## [Information supplied]
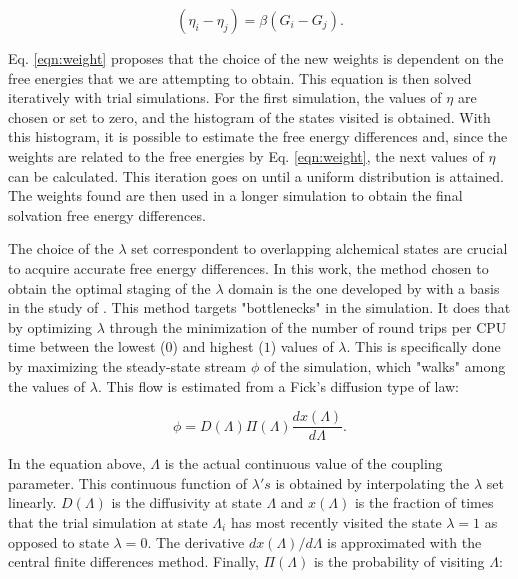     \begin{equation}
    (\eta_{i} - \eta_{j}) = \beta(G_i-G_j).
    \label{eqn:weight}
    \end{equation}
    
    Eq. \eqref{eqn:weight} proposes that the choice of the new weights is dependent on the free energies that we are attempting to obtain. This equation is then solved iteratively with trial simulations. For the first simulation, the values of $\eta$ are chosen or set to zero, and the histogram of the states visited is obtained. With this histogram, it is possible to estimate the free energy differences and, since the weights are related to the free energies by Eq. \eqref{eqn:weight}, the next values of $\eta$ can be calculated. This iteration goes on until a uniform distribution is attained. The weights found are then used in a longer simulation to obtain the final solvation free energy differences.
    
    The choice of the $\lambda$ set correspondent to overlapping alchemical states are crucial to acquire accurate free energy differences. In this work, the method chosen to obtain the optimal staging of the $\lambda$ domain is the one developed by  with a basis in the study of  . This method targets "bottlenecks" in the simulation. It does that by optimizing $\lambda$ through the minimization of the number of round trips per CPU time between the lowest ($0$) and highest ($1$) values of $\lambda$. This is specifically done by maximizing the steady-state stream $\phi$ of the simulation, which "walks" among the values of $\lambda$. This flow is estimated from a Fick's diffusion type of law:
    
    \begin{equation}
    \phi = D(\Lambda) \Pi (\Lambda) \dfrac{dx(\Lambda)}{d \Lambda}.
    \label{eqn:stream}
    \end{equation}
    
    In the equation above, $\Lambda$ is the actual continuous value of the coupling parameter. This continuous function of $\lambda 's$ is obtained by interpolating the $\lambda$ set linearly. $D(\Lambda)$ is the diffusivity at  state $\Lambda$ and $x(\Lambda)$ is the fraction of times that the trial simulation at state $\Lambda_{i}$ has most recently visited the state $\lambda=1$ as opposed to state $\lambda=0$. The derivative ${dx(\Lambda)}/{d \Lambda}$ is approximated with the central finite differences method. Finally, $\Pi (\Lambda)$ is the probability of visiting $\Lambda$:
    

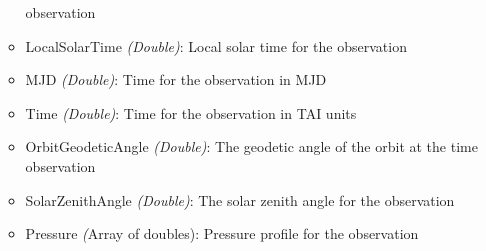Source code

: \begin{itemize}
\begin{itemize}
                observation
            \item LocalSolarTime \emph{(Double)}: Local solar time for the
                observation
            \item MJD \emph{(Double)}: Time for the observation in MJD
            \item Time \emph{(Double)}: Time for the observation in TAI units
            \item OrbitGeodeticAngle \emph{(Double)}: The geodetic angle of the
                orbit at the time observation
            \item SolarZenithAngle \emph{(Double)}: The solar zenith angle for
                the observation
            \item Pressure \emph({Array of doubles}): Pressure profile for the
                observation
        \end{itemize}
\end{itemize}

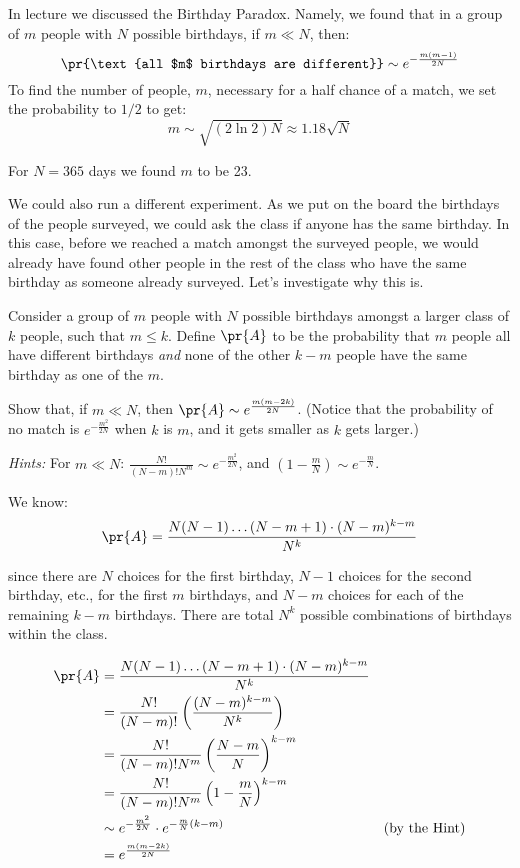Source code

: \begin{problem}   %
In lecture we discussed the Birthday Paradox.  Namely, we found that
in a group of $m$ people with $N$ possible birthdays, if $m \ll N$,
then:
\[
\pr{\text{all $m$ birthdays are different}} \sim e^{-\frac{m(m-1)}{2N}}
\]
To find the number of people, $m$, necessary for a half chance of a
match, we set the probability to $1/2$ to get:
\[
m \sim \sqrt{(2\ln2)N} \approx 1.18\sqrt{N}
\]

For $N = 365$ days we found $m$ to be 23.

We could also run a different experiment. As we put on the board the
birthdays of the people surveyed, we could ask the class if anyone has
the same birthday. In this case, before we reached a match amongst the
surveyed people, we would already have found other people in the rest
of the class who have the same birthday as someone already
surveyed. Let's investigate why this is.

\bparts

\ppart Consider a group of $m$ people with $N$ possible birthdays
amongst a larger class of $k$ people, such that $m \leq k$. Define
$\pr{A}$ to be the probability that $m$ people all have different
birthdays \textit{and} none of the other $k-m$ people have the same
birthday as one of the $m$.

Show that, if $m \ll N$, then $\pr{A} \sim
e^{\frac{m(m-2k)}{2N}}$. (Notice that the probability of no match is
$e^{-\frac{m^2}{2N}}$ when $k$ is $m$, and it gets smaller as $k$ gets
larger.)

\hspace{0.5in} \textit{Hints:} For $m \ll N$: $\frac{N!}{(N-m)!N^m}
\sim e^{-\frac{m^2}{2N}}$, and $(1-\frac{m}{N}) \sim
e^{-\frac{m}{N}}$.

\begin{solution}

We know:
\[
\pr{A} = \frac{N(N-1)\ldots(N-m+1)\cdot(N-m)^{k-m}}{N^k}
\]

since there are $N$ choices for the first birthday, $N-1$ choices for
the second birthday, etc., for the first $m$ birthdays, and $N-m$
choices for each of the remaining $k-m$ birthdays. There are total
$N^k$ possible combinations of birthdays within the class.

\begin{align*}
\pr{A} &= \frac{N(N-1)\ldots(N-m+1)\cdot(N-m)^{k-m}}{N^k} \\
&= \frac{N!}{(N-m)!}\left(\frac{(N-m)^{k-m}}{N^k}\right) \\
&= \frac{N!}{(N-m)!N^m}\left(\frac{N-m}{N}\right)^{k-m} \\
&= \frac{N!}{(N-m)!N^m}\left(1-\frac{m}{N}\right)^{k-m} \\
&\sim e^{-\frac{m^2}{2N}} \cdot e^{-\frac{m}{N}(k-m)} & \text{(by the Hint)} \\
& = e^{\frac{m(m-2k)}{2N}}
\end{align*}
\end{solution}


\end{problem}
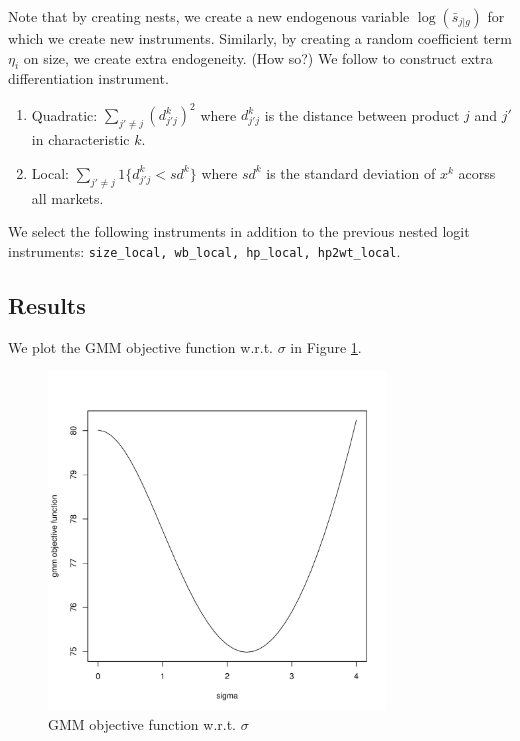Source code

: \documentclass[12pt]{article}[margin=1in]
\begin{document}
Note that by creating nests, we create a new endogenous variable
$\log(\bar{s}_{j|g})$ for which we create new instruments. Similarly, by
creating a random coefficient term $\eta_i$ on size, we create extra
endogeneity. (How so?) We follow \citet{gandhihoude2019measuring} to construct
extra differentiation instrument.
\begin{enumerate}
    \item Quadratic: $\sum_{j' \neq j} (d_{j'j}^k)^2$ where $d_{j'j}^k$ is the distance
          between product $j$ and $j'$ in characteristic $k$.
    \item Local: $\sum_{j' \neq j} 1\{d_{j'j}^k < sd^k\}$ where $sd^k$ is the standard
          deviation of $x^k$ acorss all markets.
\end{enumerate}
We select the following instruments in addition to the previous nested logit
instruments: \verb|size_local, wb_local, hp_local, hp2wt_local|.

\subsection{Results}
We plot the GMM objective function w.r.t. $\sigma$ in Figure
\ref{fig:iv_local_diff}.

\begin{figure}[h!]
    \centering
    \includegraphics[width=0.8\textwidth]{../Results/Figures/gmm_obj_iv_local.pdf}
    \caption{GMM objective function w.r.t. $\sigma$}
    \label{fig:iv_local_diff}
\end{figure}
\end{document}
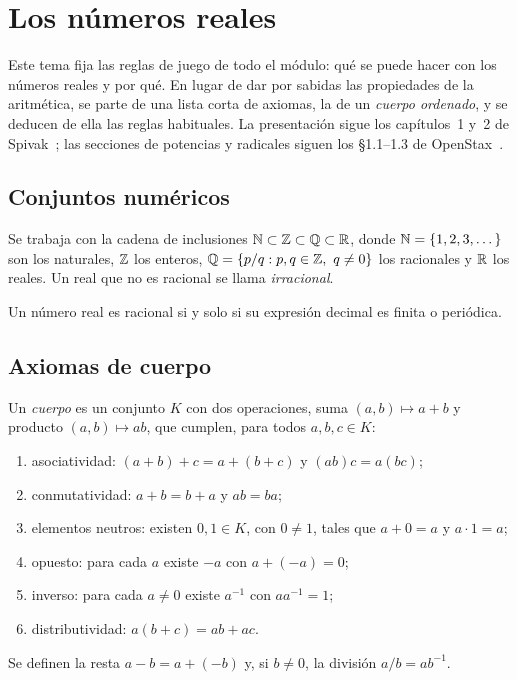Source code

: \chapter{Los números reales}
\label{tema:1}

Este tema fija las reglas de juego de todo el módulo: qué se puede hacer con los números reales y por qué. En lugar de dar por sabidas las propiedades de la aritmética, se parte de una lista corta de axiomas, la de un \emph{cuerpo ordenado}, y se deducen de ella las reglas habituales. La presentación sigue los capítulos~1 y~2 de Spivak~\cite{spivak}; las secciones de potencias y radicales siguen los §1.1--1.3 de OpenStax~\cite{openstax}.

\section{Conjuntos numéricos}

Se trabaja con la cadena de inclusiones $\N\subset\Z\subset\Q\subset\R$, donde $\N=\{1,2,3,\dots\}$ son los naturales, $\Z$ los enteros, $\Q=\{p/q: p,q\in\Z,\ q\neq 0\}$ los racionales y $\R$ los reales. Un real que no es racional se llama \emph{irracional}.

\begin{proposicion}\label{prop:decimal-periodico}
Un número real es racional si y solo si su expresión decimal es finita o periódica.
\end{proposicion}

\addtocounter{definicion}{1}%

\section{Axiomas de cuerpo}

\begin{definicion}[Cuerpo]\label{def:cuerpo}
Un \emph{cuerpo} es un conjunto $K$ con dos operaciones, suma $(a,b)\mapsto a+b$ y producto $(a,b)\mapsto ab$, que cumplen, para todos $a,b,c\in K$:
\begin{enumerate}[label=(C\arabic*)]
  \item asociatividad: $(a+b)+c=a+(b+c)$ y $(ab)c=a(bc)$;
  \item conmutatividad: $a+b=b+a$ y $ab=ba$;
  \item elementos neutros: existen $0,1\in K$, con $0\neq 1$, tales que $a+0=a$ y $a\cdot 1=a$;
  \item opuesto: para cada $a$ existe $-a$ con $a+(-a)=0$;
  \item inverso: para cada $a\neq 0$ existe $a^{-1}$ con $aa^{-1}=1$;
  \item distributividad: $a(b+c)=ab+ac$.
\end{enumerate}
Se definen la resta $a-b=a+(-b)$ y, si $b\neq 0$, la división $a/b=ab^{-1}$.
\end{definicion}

## [Brief]
Reproduce exactly, with nothing added, the lines from the one that contains "Se trabaja con" to the end of the data.

## [Response area]
Se trabaja con la cadena de inclusiones $\N\subset\Z\subset\Q\subset\R$, donde $\N=\{1,2,3,\dots\}$ son los naturales, $\Z$ los enteros, $\Q=\{p/q: p,q\in\Z,\ q\neq 0\}$ los racionales y $\R$ los reales. Un real que no es racional se llama \emph{irracional}.

\begin{proposicion}\label{prop:decimal-periodico}
Un número real es racional si y solo si su expresión decimal es finita o periódica.
\end{proposicion}

\addtocounter{definicion}{1}%

\section{Axiomas de cuerpo}

\begin{definicion}[Cuerpo]\label{def:cuerpo}
Un \emph{cuerpo} es un conjunto $K$ con dos operaciones, suma $(a,b)\mapsto a+b$ y producto $(a,b)\mapsto ab$, que cumplen, para todos $a,b,c\in K$:
\begin{enumerate}[label=(C\arabic*)]
  \item asociatividad: $(a+b)+c=a+(b+c)$ y $(ab)c=a(bc)$;
  \item conmutatividad: $a+b=b+a$ y $ab=ba$;
  \item elementos neutros: existen $0,1\in K$, con $0\neq 1$, tales que $a+0=a$ y $a\cdot 1=a$;
  \item opuesto: para cada $a$ existe $-a$ con $a+(-a)=0$;
  \item inverso: para cada $a\neq 0$ existe $a^{-1}$ con $aa^{-1}=1$;
  \item distributividad: $a(b+c)=ab+ac$.
\end{enumerate}
Se definen la resta $a-b=a+(-b)$ y, si $b\neq 0$, la división $a/b=ab^{-1}$.
\end{definicion}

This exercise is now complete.